Si hay algo que hemos aprendido de cada revolución industrial, es que una vez que estas se ponen en marcha, los cambios que generan se producen con gran rapidez. Demás estaría repetir a esta altura del libro que mi temor es que la velocidad de la 4ta Revolución Industrial, o la revolución de la AI, según cómo la queramos ver, presentará cambios a velocidades nunca antes vistas, y eso reducirá las posibilidades de re-entrenamiento de la fuerza laboral en un mercado constantemente cambiante.
El consumidor moderno, demanda los nuevos productos y servicios que le dan una mejor calidad de vida a cambio del precio más bajo posible, y en ocasiones, hasta demandan que sea “gratis”, entre comillas claro porque gratis no es nada, como el caso de las redes sociales que nosotros percibimos como algo gratuito pero en realidad nosotros somos el producto para las marcas que se anuncian en estas plataformas. Esto en parte fue impulsado por un cambio de paradigma en cuanto a la noción de privacidad que tenemos. Aquellos consumidores que nacieron a partir de la década de los 90, crecieron compartiendo casi toda su vida en las redes sociales. Sus gustos, los lugares que visitaron, las personas con las que se rodearon, sus memorias más preciadas, todo, absolutamente todo ello, y mucho más, como su iris y sus datos biométricos, fueron entregados de forma gratuita a las grandes compañías tecnológicas y en menor medida, pero no por ello menos relevante, a distintos organismos públicos. El consumidor moderno, entiende entonces que el mero hecho de compartir esos datos, ayuda a mejorar los servicios que recibe, aunque esperan claro que sus datos sean utilizados de una forma éticamente correcta. Desafortunadamente, sabemos que ese no es siempre el caso. Ya todos estamos familiarizados con los escándalos de Facebook, a través de Cambridge Analytica, con el Brexit y la elección presidencial de Donald Trump contra Hilary Clinton en el 2016.

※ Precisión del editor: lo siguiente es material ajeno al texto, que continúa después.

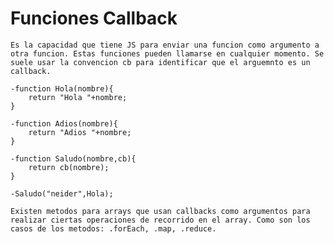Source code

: # Funciones Callback
    Es la capacidad que tiene JS para enviar una funcion como argumento a otra funcion. Estas funciones pueden llamarse en cualquier momento. Se suele usar la convencion cb para identificar que el arguemnto es un callback.
    
    -function Hola(nombre){
        return "Hola "+nombre;
    }

    -function Adios(nombre){
        return "Adios "+nombre;
    }

    -function Saludo(nombre,cb){
        return cb(nombre);
    }

    -Saludo("neider",Hola);

    Existen metodos para arrays que usan callbacks como argumentos para realizar ciertas operaciones de recorrido en el array. Como son los casos de los metodos: .forEach, .map, .reduce.   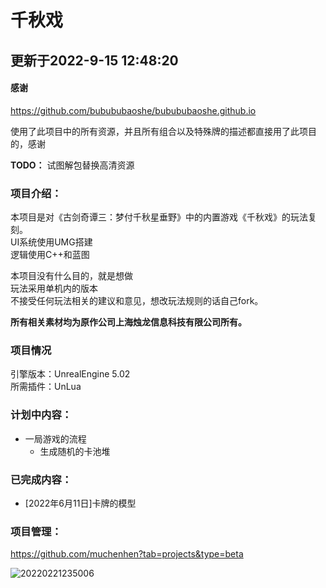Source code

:# 千秋戏

## 更新于2022-9-15 12:48:20
#### 感谢

https://github.com/bubububaoshe/bubububaoshe.github.io

使用了此项目中的所有资源，并且所有组合以及特殊牌的描述都直接用了此项目的，感谢

**TODO：** 试图解包替换高清资源

### 项目介绍：

本项目是对《古剑奇谭三：梦付千秋星垂野》中的内置游戏《千秋戏》的玩法复刻。  
UI系统使用UMG搭建  
逻辑使用C++和蓝图

本项目没有什么目的，就是想做  
玩法采用单机内的版本    
不接受任何玩法相关的建议和意见，想改玩法规则的话自己fork。

**所有相关素材均为原作公司上海烛龙信息科技有限公司所有。**

### 项目情况

引擎版本：UnrealEngine 5.02  
所需插件：UnLua

### 计划中内容：
- 一局游戏的流程
  - 生成随机的卡池堆
### 已完成内容：
- [2022年6月11日]卡牌的模型

### 项目管理：

https://github.com/muchenhen?tab=projects&type=beta  


![20220221235006](https://cdn.jsdelivr.net/gh/muchenhen/MuImageStore@main/Blogs/20220221235006.png)







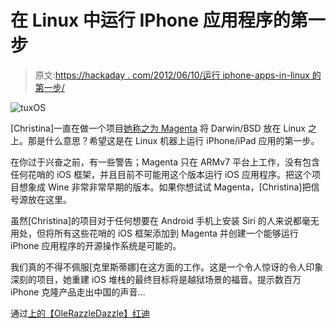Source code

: # 在 Linux 中运行 IPhone 应用程序的第一步

> 原文:[https://hackaday . com/2012/06/10/运行 iphone-apps-in-linux 的第一步/](https://hackaday.com/2012/06/10/the-first-step-to-running-iphone-apps-in-linux/)

![](../Images/442db84aed5c451fdcd8fa15d9484d33.png "tuxOS")

[Christina]一直在做一个项目[她称之为 Magenta](http://crna.cc/magenta.html) 将 Darwin/BSD 放在 Linux 之上。那是什么意思？希望这是在 Linux 机器上运行 iPhone/iPad 应用的第一步。

在你过于兴奋之前，有一些警告；Magenta 只在 ARMv7 平台上工作，没有包含任何花哨的 iOS 框架，并且目前不可能用这个版本运行 iOS 应用程序。把这个项目想象成 Wine 非常非常早期的版本。如果你想试试 Magenta，[Christina]把信号源放在这里。

虽然[Christina]的项目对于任何想要在 Android 手机上安装 Siri 的人来说都毫无用处，但将所有这些花哨的 iOS 框架添加到 Magenta 并创建一个能够运行 iPhone 应用程序的开源操作系统是可能的。

我们真的不得不佩服[克里斯蒂娜]在这方面的工作。这是一个令人惊讶的令人印象深刻的项目，她重建 iOS 堆栈的最终目标将是越狱场景的福音。提示数百万 iPhone 克隆产品走出中国的声音…

通过[上的【OleRazzleDazzle】红迪](http://www.reddit.com/r/programming/comments/ut5pl/magenta_darwinbsd_on_top_of_linux_for_full_binary/)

Volviendo a la pregunta original que plantea el subtítulo de este apartado, su respuesta es difícil por la dicotomía que nos presenta. Por un lado podríamos argumentar que los consumidores serán los grandes ganadores de esta revolución tecnológica. Hoy contamos con miles de aplicaciones disponibles que nos ayudan en las más variadas formas. No solo hay aplicaciones para pedir un taxi, encontrar pasajes de avión, escuchar música o buscar una cita, también las hay para registrar los ciclos menstruales, mientras otras nos permiten conectarnos con familiares o amigos que se encuentran lejos, enviar y recibir dinero e incluso firmar peticiones online para sumar nuestro apoyo a un nuevo proyecto de ley o algún movimiento social. Todo esto y más está al alcance de nuestras manos, con aplicaciones gratuitas. Los beneficios que la nueva tecnología ofrece están a la vista. Por el contrario, también podríamos argumentar que la velocidad de adopción de los nuevos procesos de automatización, terminará dejando a muchas personas sin trabajo, por lo que al final de cuentas se perpetuará la idea de que los grandes ganadores sean quienes detenten el capital físico y/o intelectual. Pero el actual individuo trabajador, y su colectivo de pares, potencialmente hablando, podrían dejar de ser considerados parte del público objetivo de los bienes y servicios del empresariado si estos no cuentan con el dinero para pagarlo o para comprar los productos y servicios que se les muestra en forma de anuncios dentro de este universo de aplicaciones, en la medida que vayan perdiendo sus trabajos, y por ende, su fuente de generación de ingresos. ¿Quién va a comprar lo que yo produzco si nadie tiene dinero disponible para pagarme? Esa va a ser la pregunta que se van a hacer las empresas.